Uma das qualidades do filme da Petra Costa é mostrar em imagens esse esmagamento da oposição pelo sucesso do PT e do Lula. Como na cena da ira de Aécio Neves ao perder a eleição e na cena do desconforto de Temer, ao lado de Lula, dona Marisa e Dilma, na primeira posse, menosprezado, insignificante, medíocre, dando a volta por trás dos três para aparecer na foto, com um sorriso dissimulado nos lábios.

Basicamente é esse o terreno fértil do golpe, que não interessa a nenhum político ou partido democrático, nem aos que perdem nem aos que ganham, capaz de transformar os primeiros em golpistas e os segundos em prepotentes. Lula e o PT foram capazes de ganhar uma eleição que deveriam perder e ainda ganhar mais uma vez. O projeto de perpetuação do PT no poder era real, considerando que Lula poderia voltar em 2018 para mais dois mandatos, e assim sucessivamente.

O pecado capital da oposição tucana — mesmo advertida pessoal e publicamente às vésperas da eleição de 2018 por um dos seus mentores políticos, o cientista político americano Steven Levitsky — foi não respeitar a vontade popular. O pecado capital do PT foi não entender que a democracia contemporânea precisa de alternância no poder, que ela não é só o governo de um partido, mesmo que escolhido pela maioria, mas também um pacto entre dois ou mais partidos que se alternam no poder.

É assim que se sustenta a democracia americana, uma das poucas tão longevas quanto o capitalismo. É saudável um ex-presidente se afastar da disputa partidária e se transformar em um representante da nação, uma espécie de superembaixador. É saudável um candidato a presidente ser o político mais forte de um partido na sua ascensão e durante o governo, mas não ser nem se tornar o dono do partido. Isso é uma sabedoria que ultrapassa a simples prática política.

Lula, de certa forma, repetiu Getúlio, que voltou, como prometeu, “líder de massas”, mas foi atacado pelo terror que causava aos seus oponentes.

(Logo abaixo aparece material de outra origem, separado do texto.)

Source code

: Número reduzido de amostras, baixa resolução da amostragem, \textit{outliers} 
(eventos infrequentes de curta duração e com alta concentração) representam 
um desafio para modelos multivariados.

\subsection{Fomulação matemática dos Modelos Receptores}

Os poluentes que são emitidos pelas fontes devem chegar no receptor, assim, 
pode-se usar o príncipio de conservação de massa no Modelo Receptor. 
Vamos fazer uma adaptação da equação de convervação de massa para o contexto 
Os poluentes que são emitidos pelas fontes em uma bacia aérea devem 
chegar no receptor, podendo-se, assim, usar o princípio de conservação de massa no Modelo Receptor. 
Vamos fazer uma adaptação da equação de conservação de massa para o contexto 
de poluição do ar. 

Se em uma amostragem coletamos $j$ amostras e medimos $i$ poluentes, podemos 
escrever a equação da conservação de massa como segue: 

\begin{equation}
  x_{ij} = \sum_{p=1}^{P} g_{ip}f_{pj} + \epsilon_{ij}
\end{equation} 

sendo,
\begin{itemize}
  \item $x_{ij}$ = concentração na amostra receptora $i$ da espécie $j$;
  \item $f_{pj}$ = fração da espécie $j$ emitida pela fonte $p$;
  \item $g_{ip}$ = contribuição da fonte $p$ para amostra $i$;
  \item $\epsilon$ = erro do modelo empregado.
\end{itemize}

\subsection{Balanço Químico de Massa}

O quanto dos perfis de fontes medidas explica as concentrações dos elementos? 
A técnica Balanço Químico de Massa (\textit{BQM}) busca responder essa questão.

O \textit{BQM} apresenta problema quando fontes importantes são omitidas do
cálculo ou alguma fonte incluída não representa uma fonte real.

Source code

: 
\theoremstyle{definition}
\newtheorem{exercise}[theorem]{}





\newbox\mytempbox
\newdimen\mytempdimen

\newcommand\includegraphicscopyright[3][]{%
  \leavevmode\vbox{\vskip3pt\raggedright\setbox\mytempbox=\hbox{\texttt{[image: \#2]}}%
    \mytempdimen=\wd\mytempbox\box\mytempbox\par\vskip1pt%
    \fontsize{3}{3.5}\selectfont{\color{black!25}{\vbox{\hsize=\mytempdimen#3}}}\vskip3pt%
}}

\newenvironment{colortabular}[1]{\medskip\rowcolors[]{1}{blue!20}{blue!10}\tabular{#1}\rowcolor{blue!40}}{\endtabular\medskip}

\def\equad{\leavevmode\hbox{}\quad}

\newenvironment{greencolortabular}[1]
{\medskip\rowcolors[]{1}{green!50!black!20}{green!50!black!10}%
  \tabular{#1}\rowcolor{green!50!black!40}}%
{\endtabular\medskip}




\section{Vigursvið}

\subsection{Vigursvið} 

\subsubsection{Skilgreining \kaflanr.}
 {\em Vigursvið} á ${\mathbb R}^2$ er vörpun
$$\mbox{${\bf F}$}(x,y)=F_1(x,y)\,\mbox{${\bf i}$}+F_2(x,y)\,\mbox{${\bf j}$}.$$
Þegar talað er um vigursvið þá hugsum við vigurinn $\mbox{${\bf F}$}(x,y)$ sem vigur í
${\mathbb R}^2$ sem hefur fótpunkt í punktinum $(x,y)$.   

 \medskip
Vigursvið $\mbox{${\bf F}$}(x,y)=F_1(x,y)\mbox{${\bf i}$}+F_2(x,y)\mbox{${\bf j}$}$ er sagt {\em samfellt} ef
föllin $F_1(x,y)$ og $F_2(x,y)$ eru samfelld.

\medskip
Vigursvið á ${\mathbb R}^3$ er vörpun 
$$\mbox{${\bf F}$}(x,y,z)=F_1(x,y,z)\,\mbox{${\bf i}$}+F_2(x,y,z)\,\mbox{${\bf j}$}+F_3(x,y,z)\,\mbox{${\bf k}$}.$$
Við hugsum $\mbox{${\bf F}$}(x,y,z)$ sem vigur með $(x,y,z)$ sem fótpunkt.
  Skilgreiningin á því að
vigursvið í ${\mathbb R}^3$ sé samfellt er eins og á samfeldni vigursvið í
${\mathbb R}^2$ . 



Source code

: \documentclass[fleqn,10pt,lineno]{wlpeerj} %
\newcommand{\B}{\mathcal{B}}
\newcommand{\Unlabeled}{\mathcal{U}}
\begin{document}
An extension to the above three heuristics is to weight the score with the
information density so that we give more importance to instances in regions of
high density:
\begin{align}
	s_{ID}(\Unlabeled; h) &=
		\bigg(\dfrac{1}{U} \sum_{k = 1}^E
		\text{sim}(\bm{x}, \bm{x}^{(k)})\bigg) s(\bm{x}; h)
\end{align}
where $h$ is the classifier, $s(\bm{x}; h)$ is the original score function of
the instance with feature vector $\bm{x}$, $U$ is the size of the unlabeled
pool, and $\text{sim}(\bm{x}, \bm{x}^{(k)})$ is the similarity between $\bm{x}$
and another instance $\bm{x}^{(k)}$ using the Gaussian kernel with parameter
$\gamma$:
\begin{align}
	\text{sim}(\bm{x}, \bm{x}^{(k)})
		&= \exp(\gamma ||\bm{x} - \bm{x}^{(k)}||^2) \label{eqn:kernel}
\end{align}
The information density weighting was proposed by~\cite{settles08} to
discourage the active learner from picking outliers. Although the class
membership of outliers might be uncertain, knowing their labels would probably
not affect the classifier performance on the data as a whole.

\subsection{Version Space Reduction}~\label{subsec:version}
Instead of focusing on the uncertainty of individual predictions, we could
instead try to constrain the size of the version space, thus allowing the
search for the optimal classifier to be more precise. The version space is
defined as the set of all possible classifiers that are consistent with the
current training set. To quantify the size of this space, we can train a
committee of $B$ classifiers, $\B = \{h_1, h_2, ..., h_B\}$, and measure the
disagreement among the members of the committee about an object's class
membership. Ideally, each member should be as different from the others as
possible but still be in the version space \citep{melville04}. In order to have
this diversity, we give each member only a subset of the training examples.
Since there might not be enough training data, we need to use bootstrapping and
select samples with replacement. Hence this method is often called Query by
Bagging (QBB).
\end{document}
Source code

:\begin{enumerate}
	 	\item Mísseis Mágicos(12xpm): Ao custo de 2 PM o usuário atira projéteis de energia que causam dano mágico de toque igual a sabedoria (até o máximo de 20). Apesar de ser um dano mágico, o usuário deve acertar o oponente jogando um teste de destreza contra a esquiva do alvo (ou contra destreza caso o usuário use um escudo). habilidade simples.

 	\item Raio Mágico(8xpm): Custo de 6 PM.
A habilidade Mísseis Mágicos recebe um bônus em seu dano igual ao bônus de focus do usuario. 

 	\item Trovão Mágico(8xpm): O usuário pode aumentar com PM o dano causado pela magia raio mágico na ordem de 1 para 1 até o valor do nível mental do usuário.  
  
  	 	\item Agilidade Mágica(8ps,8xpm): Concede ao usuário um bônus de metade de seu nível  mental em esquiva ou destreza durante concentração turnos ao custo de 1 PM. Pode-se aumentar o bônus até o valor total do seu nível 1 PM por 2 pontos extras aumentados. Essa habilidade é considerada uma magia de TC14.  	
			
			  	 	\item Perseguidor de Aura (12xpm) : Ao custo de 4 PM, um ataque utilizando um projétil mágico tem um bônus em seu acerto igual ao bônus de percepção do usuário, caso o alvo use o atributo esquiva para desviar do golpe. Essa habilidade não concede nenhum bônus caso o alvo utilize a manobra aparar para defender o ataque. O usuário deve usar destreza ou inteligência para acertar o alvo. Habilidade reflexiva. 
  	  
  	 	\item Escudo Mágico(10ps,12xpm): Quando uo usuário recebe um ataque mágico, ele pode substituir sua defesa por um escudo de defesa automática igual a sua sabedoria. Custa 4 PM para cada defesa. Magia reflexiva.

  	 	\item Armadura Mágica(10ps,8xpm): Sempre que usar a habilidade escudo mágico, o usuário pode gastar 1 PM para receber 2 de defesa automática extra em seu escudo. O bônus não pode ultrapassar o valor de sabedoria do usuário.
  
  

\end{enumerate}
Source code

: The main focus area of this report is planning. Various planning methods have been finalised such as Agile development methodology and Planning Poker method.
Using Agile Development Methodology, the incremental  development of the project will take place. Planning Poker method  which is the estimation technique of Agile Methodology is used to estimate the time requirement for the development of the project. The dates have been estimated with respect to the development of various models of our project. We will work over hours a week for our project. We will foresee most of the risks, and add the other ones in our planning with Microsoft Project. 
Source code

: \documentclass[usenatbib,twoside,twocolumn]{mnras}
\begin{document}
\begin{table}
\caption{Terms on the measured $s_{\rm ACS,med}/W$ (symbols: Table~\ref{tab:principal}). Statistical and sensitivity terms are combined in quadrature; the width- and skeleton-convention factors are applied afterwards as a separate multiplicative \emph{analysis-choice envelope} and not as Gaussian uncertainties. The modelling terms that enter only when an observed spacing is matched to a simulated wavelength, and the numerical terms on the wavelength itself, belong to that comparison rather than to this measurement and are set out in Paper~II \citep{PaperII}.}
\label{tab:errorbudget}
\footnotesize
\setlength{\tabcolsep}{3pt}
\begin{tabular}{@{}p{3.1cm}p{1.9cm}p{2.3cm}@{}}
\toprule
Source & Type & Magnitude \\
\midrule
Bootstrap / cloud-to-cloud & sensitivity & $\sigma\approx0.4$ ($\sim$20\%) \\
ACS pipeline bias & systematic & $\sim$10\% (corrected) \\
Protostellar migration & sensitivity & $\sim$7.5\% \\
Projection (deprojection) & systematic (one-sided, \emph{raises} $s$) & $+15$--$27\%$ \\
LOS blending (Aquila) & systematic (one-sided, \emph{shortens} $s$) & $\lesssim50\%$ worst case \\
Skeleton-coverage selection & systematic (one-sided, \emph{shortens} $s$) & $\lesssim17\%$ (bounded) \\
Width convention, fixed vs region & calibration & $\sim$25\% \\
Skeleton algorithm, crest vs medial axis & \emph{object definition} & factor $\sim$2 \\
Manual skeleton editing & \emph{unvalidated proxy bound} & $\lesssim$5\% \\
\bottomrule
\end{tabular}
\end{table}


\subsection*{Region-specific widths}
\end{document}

Os oponentes, naquela época como agora, são os bandidos, porque usam de métodos baixos e desrespeitam a vontade popular, mas a situação não é santa e peita uma situação que depois não consegue bancar, a não ser como governos ditatoriais, que nem Getúlio, em 1954, nem Dilma, em 2016, quiseram tentar. Tanto Getúlio quanto Lula podiam ter se recolhido a um papel menor, privado, e de superembaixador nacional, como os ex-presidentes americanos, já que não voltariam a ter estatura tão elevada quanto tiveram antes, no poder, mas não tiveram sabedoria nem humildade para isso.

O que Lula está vendo, na prisão, mais do que sua biografia ser manchada e seu profundo sofrimento pessoal, que poderia ter evitado, é sua imensa obra de desenvolvimento do Brasil, que o elevou à popularidade de 87% dos brasileiros em 2010, ser destruída. O que não daria hoje qualquer petista de carteirinha por ter enfrentado quatro anos de um governo aecista em vez de um governo golpista, e uma eleição normal em 2018, à custa de perde em 2014? É o povo quem perde nas disputas dos políticos pelo poder, e perde mais quanto mais tinha ganhado antes. Nunca perdemos tanto quanto perdemos nos últimos cinco anos.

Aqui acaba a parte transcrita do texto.